Gold Prices: Where They’re Headed and How to Profit
As far as investment and trading opportunities go, gold is currently the stock market’s poor cousin. No one really craves the yellow ore at this time. The reality is that unless you are looking for jewelry, there’s really no reason to buy the metal right now.
Back in September, when I last discussed the prospects for this precious metal, I wrote that “in the absence of further turmoil in Ukraine, gold prices could deteriorate to below $1,200, possibly even $1,180.”
The precious metal did bounce to the $1,225 level recently on concerns surrounding ISIS and the economic situations in both Europe and China. Since then, it has also collapsed to below $1,200 to $1,170 for the December contract.

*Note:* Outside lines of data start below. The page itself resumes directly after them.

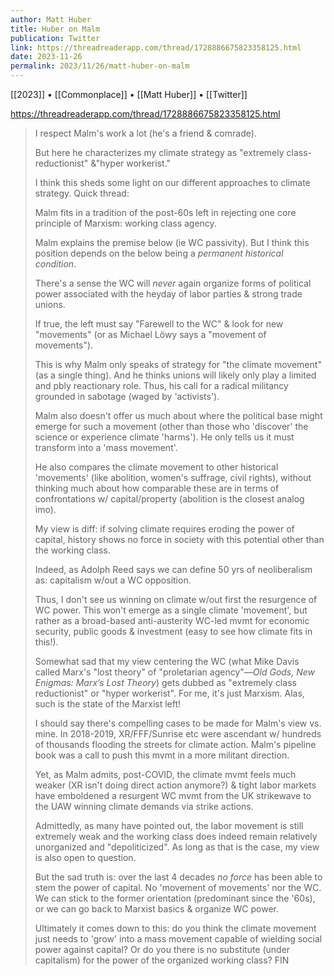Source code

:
 ```yaml
---
author: Matt Huber
title: Huber on Malm
publication: Twitter
link: https://threadreaderapp.com/thread/1728886675823358125.html
date: 2023-11-26
permalink: 2023/11/26/matt-huber-on-malm
---
```


[[2023]] • [[Commonplace]] • [[Matt Huber]] • [[Twitter]]

https://threadreaderapp.com/thread/1728886675823358125.html

> I respect Malm's work a lot (he's a friend & comrade).
>
> But here he characterizes my climate strategy as "extremely class-reductionist" &"hyper workerist."
> 
> I think this sheds some light on our different approaches to climate strategy. Quick thread:
> 
> Malm fits in a tradition of the post-60s left in rejecting one core principle of Marxism: working class agency.
> 
> Malm explains the premise below (ie WC passivity). But I think this position depends on the below being a *permanent historical condition*.
> 
> There's a sense the WC will *never* again organize forms of political power associated with the heyday of labor parties & strong trade unions.
> 
> If true, the left must say "Farewell to the WC" & look for new "movements" (or as Michael Löwy says a "movement of movements").
> 
> This is why Malm only speaks of strategy for "the climate movement" (as a single thing). And he thinks unions will likely only play a limited and pbly reactionary role. Thus, his call for a radical militancy grounded in sabotage (waged by 'activists').
> 
> Malm also doesn't offer us much about where the political base might emerge for such a movement (other than those who 'discover' the science or experience climate 'harms'). He only tells us it must transform into a 'mass movement'.
> 
> He also compares the climate movement to other historical 'movements' (like abolition, women's suffrage, civil rights), without thinking much about how comparable these are in terms of confrontations w/ capital/property (abolition is the closest analog imo).
> 
> My view is diff: if solving climate requires eroding the power of capital, history shows no force in society with this potential other than the working class.
> 
> Indeed, as Adolph Reed says we can define 50 yrs of neoliberalism as: capitalism w/out a WC opposition.
> 
> Thus, I don't see us winning on climate w/out first the resurgence of WC power. This won't emerge as a single climate 'movement', but rather as a broad-based anti-austerity WC-led mvmt for economic security, public goods & investment (easy to see how climate fits in this!).
> 
> Somewhat sad that my view centering the WC (what Mike Davis called Marx's "lost theory" of "proletarian agency"—*Old Gods, New Enigmas: Marx’s Lost Theory*) gets dubbed as "extremely class reductionist" or "hyper workerist". For me, it's just Marxism. Alas, such is the state of the Marxist left!
> 
> I should say there's compelling cases to be made for Malm's view vs. mine. In 2018-2019, XR/FFF/Sunrise etc were ascendant w/ hundreds of thousands flooding the streets for climate action. Malm's pipeline book was a call to push this mvmt in a more militant direction.
> 
> Yet, as Malm admits, post-COVID, the climate mvmt feels much weaker (XR isn't doing direct action anymore?) & tight labor markets have emboldened a resurgent WC mvmt from the UK strikewave to the UAW winning climate demands via strike actions.
> 
> Admittedly, as many have pointed out, the labor movement is still extremely weak and the working class does indeed remain relatively unorganized and "depoliticized". As long as that is the case, my view is also open to question.
> 
> But the sad truth is: over the last 4 decades *no force* has been able to stem the power of capital. No 'movement of movements' nor the WC. We can stick to the former orientation (predominant since the '60s), or we can go back to Marxist basics & organize WC power.
> 
> Ultimately it comes down to this: do you think the climate movement just needs to 'grow' into a mass movement capable of wielding social power against capital? Or do you there is no substitute (under capitalism) for the power of the organized working class? FIN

Following the Federal Reserve’s recent elimination of its third round of quantitative easing (QE3) and its hinting at higher interest rates coming sometime in 2015, the metal is now at its lowest level since April 2010. The strong advance reading of the third-quarter gross domestic product (GDP) growth at 4.5% and the strong earnings growth in S&P 500 companies are also making us lean towards higher rates. With this, the greenback has been moving higher, which is hurting the demand for gold due to its denomination in U.S. dollars.

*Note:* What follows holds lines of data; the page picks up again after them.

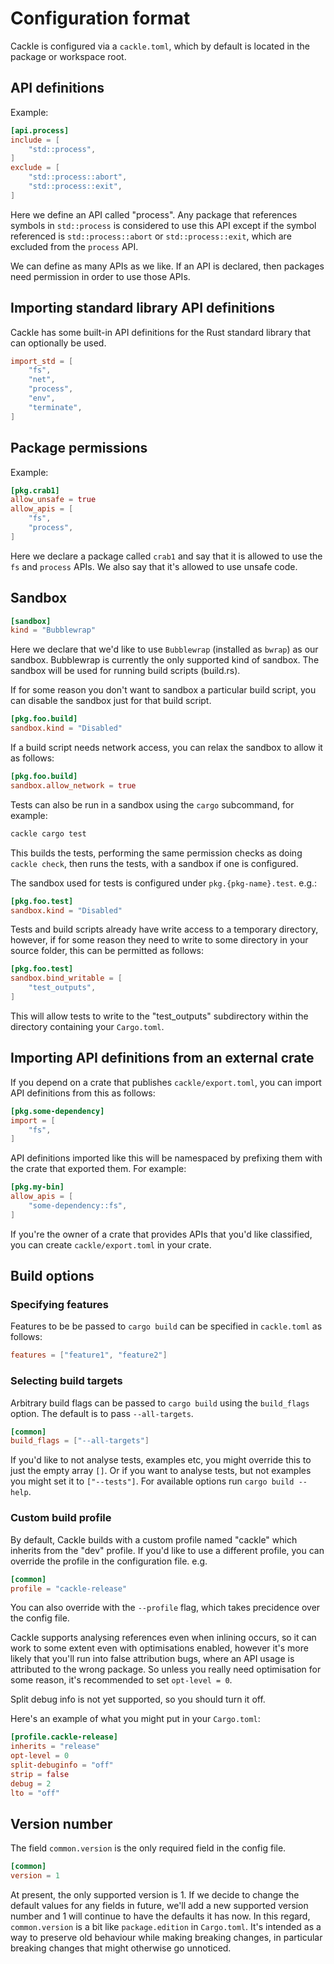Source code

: # Configuration format

Cackle is configured via a `cackle.toml`, which by default is located in the package or workspace
root.

## API definitions

Example:

```toml
[api.process]
include = [
    "std::process",
]
exclude = [
    "std::process::abort",
    "std::process::exit",
]
```

Here we define an API called "process". Any package that references symbols in `std::process` is
considered to use this API except if the symbol referenced is `std::process::abort` or
`std::process::exit`, which are excluded from the `process` API.

We can define as many APIs as we like. If an API is declared, then packages need permission in order
to use those APIs.

## Importing standard library API definitions

Cackle has some built-in API definitions for the Rust standard library that can optionally be used.

```toml
import_std = [
    "fs",
    "net",
    "process",
    "env",
    "terminate",
]
```

## Package permissions

Example:

```toml
[pkg.crab1]
allow_unsafe = true
allow_apis = [
    "fs",
    "process",
]
```

Here we declare a package called `crab1` and say that it is allowed to use the `fs` and `process`
APIs. We also say that it's allowed to use unsafe code.

## Sandbox

```toml
[sandbox]
kind = "Bubblewrap"
```

Here we declare that we'd like to use `Bubblewrap` (installed as `bwrap`) as our sandbox. Bubblewrap
is currently the only supported kind of sandbox. The sandbox will be used for running build scripts
(build.rs).

If for some reason you don't want to sandbox a particular build script, you can disable the sandbox
just for that build script.

```toml
[pkg.foo.build]
sandbox.kind = "Disabled"
```

If a build script needs network access, you can relax the sandbox to allow it as follows:

```toml
[pkg.foo.build]
sandbox.allow_network = true
```

Tests can also be run in a sandbox using the `cargo` subcommand, for example:

```sh
cackle cargo test
```

This builds the tests, performing the same permission checks as doing `cackle check`, then runs the
tests, with a sandbox if one is configured.

The sandbox used for tests is configured under `pkg.{pkg-name}.test`. e.g.:

```toml
[pkg.foo.test]
sandbox.kind = "Disabled"
```

Tests and build scripts already have write access to a temporary directory, however, if for some
reason they need to write to some directory in your source folder, this can be permitted as follows:

```toml
[pkg.foo.test]
sandbox.bind_writable = [
    "test_outputs",
]
```

This will allow tests to write to the "test_outputs" subdirectory within the directory containing
your `Cargo.toml`.

## Importing API definitions from an external crate

If you depend on a crate that publishes `cackle/export.toml`, you can import API definitions from
this as follows:

```toml
[pkg.some-dependency]
import = [
    "fs",
]
```

API definitions imported like this will be namespaced by prefixing them with the crate that exported
them. For example:

```toml
[pkg.my-bin]
allow_apis = [
    "some-dependency::fs",
]
```

If you're the owner of a crate that provides APIs that you'd like classified, you can create
`cackle/export.toml` in your crate.

## Build options

### Specifying features

Features to be be passed to `cargo build` can be specified in `cackle.toml` as follows:

```toml
features = ["feature1", "feature2"]
```

### Selecting build targets

Arbitrary build flags can be passed to `cargo build` using the `build_flags` option. The default is
to pass `--all-targets`.

```toml
[common]
build_flags = ["--all-targets"]
```

If you'd like to not analyse tests, examples etc, you might override this to just the empty array
`[]`. Or if you want to analyse tests, but not examples you might set it to `["--tests"]`. For
available options run `cargo build --help`.

### Custom build profile

By default, Cackle builds with a custom profile named "cackle" which inherits from the "dev"
profile. If you'd like to use a different profile, you can override the profile in the configuration
file. e.g.

```toml
[common]
profile = "cackle-release"
```

You can also override with the `--profile` flag, which takes precidence over the config file.

Cackle supports analysing references even when inlining occurs, so it can work to some extent even
with optimisations enabled, however it's more likely that you'll run into false attribution bugs,
where an API usage is attributed to the wrong package. So unless you really need optimisation for
some reason, it's recommended to set `opt-level = 0`.

Split debug info is not yet supported, so you should turn it off.

Here's an example of what you might put in your `Cargo.toml`:

```toml
[profile.cackle-release]
inherits = "release"
opt-level = 0
split-debuginfo = "off"
strip = false
debug = 2
lto = "off"
```

## Version number

The field `common.version` is the only required field in the config file.

```toml
[common]
version = 1
```

At present, the only supported version is 1. If we decide to change the default values for any
fields in future, we'll add a new supported version number and 1 will continue to have the defaults
it has now. In this regard, `common.version` is a bit like `package.edition` in `Cargo.toml`. It's
intended as a way to preserve old behaviour while making breaking changes, in particular breaking
changes that might otherwise go unnoticed.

In addition, inflation, a supporter of gold, continues to look benign both at this time and as we move forward. The metal is used as a hedge against inflation and risk, so in the absence of these two key variables, I’m not surprised to see prices move lower on the charts. And it could worsen.
Moreover, the so-called positive impact of buying from India and China appears to be neutralized. The lead up to Christmas is a major buying period for India, but don’t expect a strong surge in prices unless the country buys the entire Fort Knox gold reserve.
In fact, according to an article published by Bloomberg, in October, more than $1.3 billion left U.S. exchange-traded funds (ETFs) that focused on precious metals. (Source: Roy, D., “Gold Bulls Retreat With $1.3 Billion Pulled From Funds,” Bloomberg web site, November 3, 2014.)
On the charts, the breakdown at the psychological $1,200 level is bearish. Now, we could see a bounce back, but it would likely have to be triggered by a sudden swelling in geopolitical risk. The reality is that traders and investors are looking at equities at this time and not gold.
Gold is simply not desirable as a buy-and-hold investment; at this time, it should only be traded.
The precious metal’s break below $1,180 is bearish. Failure to rally could see gold move lower towards the technical support level around $1,125; alternatively, an oversold bounce could drive prices back up towards $1,200. A lot will have to do with the state of the global economy and geopolitical risk.
Chart courtesy of www.StockCharts.com
You can trade the uncertainty of gold via the use of a long option straddle on an ETF like SPDR Gold Shares (NYSEArca/GLD). This strategy would involve a two-legged trade via the buying of a put option and a call option with the same strike price and expiry. Through the use of this investment strategy, you make money should gold move enough in one direction or the other to cover the premium paid to initiate the trade.